The bank was aided by a rise in borrowing costs, which helped boost net interest income by almost 60% to £3bn, as the gap widened between what the bank pays out in interest on deposits, and what it charges customers on loans and mortgages. That figure, which also includes income from hedging products outside traditional loans, was up from £1.9bn a year earlier.

The Bank of England has raised interest rates from all-time lows of 0.1% last year to 2.25%, to help tackle inflation, which soared to 10.1% in September. The move, along with recent market volatility, has caused banks to increase the amount of interest they charge on loans to customers.

It came as Barclays’ investment banking division almost doubled its income from bond trading to £1.5bn, after an increase in buying and selling during the market meltdown that followed the UK government’s mini-budget last month.

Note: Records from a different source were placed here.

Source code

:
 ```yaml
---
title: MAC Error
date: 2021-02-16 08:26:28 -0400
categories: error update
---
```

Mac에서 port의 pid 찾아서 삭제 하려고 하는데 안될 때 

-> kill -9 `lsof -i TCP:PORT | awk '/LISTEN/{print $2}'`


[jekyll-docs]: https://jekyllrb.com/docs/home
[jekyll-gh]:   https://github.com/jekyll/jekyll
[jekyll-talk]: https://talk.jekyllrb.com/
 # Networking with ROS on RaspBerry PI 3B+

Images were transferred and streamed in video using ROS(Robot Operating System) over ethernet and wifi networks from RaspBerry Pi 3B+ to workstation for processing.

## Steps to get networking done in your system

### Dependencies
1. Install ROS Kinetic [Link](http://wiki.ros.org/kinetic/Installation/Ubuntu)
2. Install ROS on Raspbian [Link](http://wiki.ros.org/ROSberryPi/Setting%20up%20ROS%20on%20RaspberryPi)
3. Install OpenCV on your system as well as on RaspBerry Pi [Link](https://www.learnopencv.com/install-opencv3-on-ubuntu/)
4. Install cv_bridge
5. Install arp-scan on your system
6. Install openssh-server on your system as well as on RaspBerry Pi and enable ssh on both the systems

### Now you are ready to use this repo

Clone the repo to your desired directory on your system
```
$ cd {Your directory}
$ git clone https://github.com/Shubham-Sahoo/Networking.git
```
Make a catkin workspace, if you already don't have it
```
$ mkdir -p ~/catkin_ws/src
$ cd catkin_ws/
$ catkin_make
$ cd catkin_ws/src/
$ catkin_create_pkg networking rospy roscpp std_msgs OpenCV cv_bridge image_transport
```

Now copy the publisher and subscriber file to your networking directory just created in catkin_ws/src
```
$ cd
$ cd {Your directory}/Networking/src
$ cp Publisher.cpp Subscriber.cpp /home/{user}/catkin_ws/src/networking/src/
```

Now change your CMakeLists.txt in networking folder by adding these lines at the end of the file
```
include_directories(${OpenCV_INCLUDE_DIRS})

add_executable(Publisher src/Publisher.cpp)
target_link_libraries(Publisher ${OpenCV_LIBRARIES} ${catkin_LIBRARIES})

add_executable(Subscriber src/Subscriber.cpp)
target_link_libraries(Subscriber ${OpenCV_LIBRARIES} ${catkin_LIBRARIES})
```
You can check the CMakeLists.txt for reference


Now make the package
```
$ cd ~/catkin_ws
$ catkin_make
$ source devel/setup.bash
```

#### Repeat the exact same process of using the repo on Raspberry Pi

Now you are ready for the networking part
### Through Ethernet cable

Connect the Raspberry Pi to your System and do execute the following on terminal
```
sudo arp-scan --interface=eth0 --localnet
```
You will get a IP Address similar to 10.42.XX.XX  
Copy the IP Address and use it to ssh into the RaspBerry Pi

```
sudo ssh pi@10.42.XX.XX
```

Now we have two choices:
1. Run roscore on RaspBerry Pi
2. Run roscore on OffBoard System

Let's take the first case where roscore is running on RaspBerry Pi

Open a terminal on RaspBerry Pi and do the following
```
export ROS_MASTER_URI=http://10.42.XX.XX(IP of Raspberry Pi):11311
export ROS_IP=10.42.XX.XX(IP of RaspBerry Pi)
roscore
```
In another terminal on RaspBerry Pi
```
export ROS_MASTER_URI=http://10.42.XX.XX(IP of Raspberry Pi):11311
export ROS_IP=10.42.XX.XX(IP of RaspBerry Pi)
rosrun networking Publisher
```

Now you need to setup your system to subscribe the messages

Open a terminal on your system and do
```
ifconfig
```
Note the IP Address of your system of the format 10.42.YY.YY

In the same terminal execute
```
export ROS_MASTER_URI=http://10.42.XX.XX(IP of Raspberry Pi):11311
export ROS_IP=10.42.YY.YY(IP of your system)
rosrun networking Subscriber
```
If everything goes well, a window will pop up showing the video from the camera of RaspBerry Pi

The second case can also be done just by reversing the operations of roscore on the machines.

The Liberal Democrat party is now calling on the chancellor, Jeremy Hunt, to raise taxes for the sector to plug a £40bn hole in public finances.

While the UK’s banking lobby group has railed against higher taxes, the Barclays chief executive, CS Venkatakrishnan, refused to be drawn on the issue, telling journalists: “Taxation is the purview of the government and we will see what they decide.”

He also ruled out moving Barclays’ headquarters abroad to avoid higher levies. “Absolutely no. We have been a proud UK bank for 330 years and long may that continue.”

Higher income at Barclays helped offset the £381m put aside to deal with potential defaults, as it prepared itself for the fact that some customers hit by the cost of living crisis could struggle to pay their – in some cases more costly – debts.

The bank said it had already observed a drop in spending on nonessential items such as clothing in September, as households adjusted to higher bills, including for energy and gas.

Its provision for potential defaults was higher than the £330m expected by analysts, and is more than three times the £120m it put aside for bad loans last autumn.

However, Barclays said that the number of people falling behind on debts “remained below historical levels”, explaining that the increased provision was the result of a “deteriorating macroeconomic forecast”.

Venkatakrishnan said: “Although we feel we are carefully positioned, we remain alert to signs of stress.” He added that the bank was planning to hire 1,000 employees in the coming weeks, effectively doubling the number of staff dedicated to helping struggling customers.

“While I’m pleased with the results, I’m very conscious that we live in unusually uncertain times,” the chief executive said. “This drives our conservative approach to managing our balance sheet and provision levels and our careful stance towards the expected deterioration in the global economy.”

Its rival Santander UK also reported an 11% rise in net interest in the nine months to the end of September to £3.3bn. It helped offset the £256m it put aside to protect against potential defaults, and contributed to a 4% rise in pre-tax profits to £1.5bn. The bank said the provisions were based on a poor outlook for the UK economy, where it expected lower house prices, as well as higher interest rates and inflation that could squeeze borrowers’ finances.

Meanwhile, Deutsche Bank also benefited from rising interest rates and the increase in trading. The German lender reported its highest third-quarter profits since the financial crisis, at €1.6bn (£1.3bn).